■ PROBLEM REQUIREMENTS
Only the number is wanted: tally the lines below that contain the word "district".
START MATERIALS PROVIDED
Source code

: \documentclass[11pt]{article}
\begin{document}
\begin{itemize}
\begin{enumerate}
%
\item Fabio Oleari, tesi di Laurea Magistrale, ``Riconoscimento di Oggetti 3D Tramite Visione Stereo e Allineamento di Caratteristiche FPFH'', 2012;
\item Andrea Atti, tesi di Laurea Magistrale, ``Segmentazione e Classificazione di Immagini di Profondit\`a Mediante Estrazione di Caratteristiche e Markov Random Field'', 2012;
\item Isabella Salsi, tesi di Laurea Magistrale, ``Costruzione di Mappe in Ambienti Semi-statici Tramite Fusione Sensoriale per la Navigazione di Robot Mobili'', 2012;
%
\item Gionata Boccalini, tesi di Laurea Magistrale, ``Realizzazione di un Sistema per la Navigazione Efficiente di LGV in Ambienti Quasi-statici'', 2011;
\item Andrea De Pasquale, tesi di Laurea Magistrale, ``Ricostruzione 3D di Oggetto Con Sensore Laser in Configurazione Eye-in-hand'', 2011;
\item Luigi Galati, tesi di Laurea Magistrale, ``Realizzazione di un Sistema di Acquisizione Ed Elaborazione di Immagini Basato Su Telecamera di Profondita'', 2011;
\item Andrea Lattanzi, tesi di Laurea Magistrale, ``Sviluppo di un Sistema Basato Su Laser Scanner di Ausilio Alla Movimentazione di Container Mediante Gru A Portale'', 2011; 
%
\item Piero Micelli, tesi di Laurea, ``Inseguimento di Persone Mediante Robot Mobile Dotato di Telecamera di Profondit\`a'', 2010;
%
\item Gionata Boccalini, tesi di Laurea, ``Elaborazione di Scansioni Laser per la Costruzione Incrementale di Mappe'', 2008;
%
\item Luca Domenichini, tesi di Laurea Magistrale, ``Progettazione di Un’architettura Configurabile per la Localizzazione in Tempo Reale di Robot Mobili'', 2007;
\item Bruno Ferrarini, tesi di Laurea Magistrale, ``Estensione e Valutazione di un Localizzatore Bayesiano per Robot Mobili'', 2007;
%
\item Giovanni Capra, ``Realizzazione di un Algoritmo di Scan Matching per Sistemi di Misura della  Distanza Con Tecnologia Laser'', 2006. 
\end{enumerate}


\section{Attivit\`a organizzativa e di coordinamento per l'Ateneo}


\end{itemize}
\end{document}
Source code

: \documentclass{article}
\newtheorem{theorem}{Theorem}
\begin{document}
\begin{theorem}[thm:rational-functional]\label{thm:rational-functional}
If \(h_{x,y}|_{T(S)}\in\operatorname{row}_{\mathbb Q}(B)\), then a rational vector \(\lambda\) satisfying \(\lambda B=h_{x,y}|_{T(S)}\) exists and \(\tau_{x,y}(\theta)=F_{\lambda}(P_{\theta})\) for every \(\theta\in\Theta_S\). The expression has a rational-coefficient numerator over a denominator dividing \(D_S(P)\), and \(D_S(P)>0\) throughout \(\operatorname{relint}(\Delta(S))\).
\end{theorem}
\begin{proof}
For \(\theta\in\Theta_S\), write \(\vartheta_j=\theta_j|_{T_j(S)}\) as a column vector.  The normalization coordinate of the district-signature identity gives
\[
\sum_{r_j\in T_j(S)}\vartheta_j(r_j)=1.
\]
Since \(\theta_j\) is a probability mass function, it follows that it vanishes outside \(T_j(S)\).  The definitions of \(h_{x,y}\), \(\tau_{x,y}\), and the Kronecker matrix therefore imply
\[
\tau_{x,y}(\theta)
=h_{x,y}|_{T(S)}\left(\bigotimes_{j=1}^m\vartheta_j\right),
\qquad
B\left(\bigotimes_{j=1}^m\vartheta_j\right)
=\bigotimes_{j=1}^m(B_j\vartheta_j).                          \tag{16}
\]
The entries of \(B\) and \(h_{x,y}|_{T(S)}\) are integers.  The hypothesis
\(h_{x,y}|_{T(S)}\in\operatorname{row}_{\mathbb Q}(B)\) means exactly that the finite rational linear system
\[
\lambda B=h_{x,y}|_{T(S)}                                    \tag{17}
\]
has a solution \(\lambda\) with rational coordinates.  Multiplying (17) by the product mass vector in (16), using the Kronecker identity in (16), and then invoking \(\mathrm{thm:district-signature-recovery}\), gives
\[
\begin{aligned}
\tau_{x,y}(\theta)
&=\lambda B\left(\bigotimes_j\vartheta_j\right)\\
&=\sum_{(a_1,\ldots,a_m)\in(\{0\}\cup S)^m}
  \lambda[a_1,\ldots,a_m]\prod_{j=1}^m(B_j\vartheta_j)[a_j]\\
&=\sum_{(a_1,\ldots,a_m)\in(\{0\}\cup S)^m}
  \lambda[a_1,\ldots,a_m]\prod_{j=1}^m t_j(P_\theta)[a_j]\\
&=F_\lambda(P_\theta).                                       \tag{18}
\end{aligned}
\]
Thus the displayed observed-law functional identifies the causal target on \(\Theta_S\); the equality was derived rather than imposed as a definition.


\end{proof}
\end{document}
END MATERIALS PROVIDED
■ EXPECTED ANSWER
2